■ **EXERCISE AIM**
Where the data below begins, start retyping exactly, and end on the line with "was kind. |", which is included; no picture goes in.

■ **SOURCE INFORMATION**
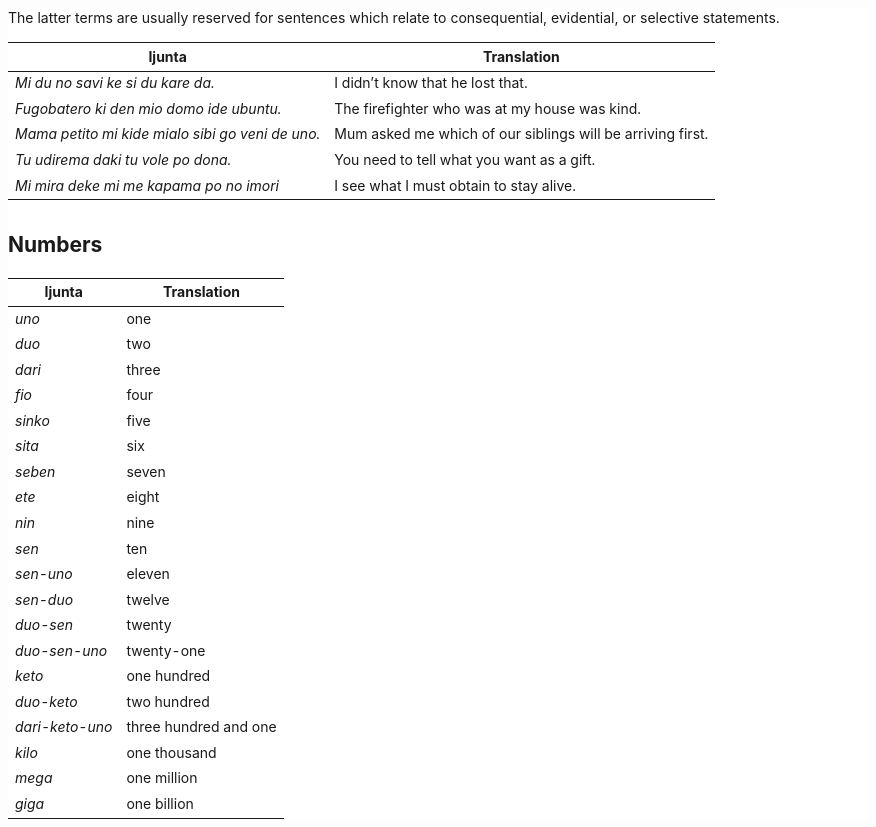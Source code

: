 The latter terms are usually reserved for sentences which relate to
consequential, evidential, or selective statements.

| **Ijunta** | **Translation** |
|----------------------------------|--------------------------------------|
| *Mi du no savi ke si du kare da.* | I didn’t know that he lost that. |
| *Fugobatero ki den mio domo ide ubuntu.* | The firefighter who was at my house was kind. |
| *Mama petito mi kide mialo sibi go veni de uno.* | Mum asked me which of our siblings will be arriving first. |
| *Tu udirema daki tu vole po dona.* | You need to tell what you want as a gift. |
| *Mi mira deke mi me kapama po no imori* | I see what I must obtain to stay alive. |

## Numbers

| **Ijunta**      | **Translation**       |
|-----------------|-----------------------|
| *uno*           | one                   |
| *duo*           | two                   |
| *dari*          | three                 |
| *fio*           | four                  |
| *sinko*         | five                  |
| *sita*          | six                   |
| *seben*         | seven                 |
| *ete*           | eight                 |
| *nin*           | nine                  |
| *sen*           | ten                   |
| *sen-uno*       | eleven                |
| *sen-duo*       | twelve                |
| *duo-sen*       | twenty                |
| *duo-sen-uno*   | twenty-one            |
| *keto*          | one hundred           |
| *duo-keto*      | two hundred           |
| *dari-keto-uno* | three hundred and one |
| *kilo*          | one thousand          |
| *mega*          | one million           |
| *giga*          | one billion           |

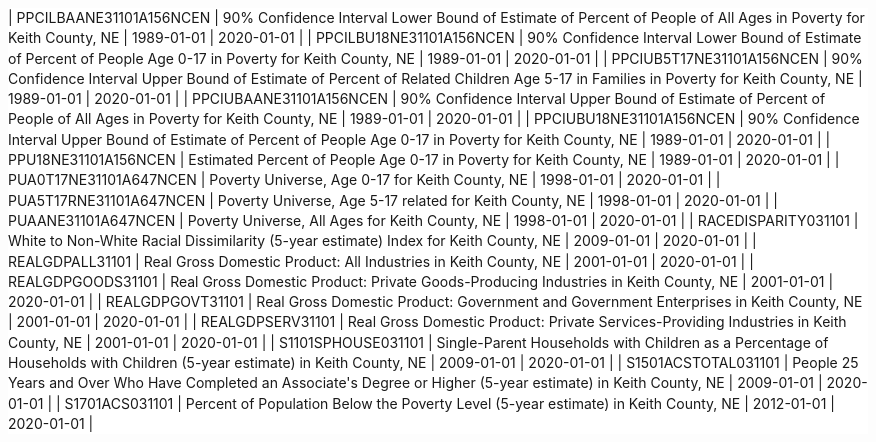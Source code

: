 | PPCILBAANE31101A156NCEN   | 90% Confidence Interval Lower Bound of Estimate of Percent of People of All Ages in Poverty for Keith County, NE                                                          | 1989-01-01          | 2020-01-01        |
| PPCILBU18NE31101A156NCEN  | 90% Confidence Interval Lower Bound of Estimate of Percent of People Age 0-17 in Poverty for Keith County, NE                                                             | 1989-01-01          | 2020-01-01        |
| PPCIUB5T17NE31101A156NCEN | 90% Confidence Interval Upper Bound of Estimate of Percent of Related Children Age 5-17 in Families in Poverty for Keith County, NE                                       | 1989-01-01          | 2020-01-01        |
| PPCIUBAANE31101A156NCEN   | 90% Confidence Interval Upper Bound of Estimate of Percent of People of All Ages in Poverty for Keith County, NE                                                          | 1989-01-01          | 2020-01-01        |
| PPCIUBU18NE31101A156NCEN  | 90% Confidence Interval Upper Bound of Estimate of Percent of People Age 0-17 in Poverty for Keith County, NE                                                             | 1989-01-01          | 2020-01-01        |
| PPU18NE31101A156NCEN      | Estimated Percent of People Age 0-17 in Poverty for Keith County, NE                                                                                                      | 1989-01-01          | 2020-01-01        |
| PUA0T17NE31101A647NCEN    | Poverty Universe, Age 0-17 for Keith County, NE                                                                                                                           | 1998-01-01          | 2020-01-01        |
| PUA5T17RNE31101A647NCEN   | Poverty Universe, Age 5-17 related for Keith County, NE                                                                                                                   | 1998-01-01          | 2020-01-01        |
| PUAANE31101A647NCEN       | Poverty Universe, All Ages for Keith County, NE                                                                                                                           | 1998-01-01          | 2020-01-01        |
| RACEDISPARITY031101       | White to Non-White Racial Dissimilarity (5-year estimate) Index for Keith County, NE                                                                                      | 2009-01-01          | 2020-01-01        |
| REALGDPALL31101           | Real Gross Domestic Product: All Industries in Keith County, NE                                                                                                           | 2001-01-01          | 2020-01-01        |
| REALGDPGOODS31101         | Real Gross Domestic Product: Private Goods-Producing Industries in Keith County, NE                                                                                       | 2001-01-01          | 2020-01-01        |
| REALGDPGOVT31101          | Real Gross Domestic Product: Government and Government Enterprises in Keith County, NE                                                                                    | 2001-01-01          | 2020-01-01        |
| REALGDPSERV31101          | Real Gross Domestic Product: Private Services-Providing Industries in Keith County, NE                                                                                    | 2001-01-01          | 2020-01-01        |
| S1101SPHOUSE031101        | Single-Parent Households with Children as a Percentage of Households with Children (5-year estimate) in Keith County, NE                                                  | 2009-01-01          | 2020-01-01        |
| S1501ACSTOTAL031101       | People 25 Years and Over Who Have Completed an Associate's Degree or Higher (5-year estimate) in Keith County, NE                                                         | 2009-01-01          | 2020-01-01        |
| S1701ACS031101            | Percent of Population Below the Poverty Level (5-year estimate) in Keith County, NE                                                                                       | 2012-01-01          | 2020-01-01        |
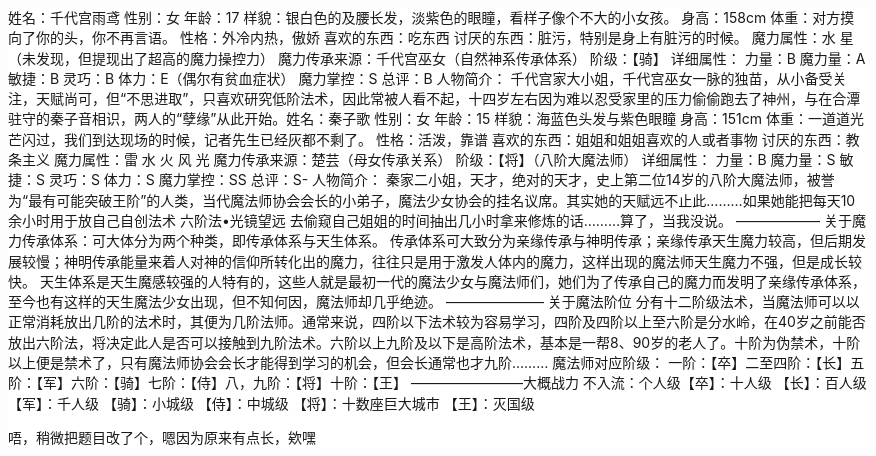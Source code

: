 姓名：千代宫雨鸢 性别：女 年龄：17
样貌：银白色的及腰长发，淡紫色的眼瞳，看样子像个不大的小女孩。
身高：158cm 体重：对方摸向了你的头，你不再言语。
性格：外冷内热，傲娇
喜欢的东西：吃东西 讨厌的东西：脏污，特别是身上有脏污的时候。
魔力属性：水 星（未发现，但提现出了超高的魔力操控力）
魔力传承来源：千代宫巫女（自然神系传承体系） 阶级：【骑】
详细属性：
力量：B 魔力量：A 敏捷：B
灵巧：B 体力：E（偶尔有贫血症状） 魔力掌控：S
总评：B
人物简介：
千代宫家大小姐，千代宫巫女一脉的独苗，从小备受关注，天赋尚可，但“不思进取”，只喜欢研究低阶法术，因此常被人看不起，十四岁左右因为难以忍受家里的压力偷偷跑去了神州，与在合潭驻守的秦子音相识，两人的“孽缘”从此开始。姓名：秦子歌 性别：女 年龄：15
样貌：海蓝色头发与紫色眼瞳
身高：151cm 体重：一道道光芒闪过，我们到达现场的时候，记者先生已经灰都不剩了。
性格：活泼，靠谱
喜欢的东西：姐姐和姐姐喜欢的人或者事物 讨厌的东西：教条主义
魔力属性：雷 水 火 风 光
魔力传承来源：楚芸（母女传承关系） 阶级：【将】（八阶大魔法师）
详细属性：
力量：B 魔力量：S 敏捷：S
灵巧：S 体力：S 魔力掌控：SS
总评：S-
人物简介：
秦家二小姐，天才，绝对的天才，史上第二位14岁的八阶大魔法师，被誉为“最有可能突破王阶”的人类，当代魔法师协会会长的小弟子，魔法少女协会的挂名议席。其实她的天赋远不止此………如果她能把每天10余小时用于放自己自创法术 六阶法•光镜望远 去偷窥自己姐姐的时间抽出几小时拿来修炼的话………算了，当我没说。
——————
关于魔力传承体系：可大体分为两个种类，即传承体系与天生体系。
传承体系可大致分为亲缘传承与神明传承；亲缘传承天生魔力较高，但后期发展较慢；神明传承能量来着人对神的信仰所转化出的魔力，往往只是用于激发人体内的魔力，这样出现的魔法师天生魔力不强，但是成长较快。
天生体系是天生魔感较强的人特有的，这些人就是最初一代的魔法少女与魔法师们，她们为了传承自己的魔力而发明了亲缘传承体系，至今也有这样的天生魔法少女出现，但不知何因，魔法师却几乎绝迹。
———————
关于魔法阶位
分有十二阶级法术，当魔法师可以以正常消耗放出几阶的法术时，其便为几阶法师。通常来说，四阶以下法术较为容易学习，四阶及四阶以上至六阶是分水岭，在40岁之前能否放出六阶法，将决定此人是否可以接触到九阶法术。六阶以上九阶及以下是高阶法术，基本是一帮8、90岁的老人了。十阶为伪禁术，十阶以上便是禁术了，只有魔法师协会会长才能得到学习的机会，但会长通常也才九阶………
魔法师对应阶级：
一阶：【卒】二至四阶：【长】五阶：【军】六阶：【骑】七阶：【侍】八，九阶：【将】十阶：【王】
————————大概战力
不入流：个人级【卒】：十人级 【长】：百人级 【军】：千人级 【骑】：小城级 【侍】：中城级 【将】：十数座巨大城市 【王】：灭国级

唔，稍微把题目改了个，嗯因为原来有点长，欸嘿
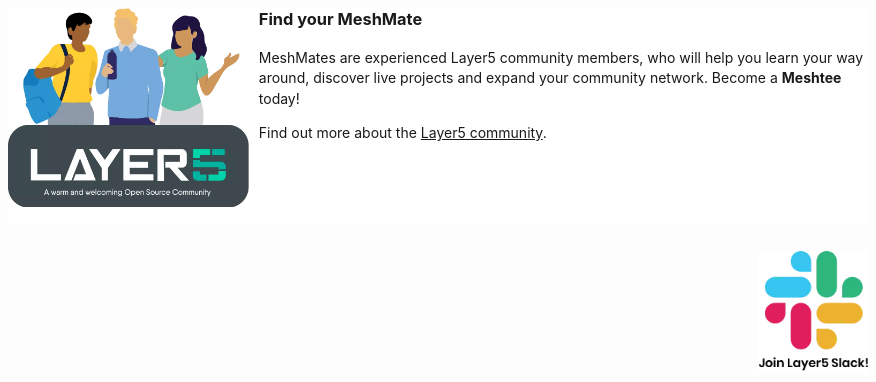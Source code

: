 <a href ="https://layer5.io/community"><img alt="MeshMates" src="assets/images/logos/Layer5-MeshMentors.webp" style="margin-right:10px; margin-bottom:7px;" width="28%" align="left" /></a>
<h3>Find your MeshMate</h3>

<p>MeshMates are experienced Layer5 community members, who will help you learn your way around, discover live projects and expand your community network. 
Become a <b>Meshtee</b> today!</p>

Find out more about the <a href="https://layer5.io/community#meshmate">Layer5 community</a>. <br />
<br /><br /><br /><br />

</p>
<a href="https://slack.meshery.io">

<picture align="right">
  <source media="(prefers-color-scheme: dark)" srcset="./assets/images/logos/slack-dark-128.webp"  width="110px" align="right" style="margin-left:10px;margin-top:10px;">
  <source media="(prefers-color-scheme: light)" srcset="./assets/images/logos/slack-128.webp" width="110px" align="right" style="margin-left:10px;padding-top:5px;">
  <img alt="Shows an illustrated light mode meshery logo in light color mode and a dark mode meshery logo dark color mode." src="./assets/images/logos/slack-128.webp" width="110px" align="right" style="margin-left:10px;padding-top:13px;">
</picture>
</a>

■ **WRITTEN RESPONSE**
Source code

: The latter terms are usually reserved for sentences which relate to
consequential, evidential, or selective statements.

| **Ijunta** | **Translation** |
|----------------------------------|--------------------------------------|
| *Mi du no savi ke si du kare da.* | I didn’t know that he lost that. |
| *Fugobatero ki den mio domo ide ubuntu.* | The firefighter who was at my house was kind. |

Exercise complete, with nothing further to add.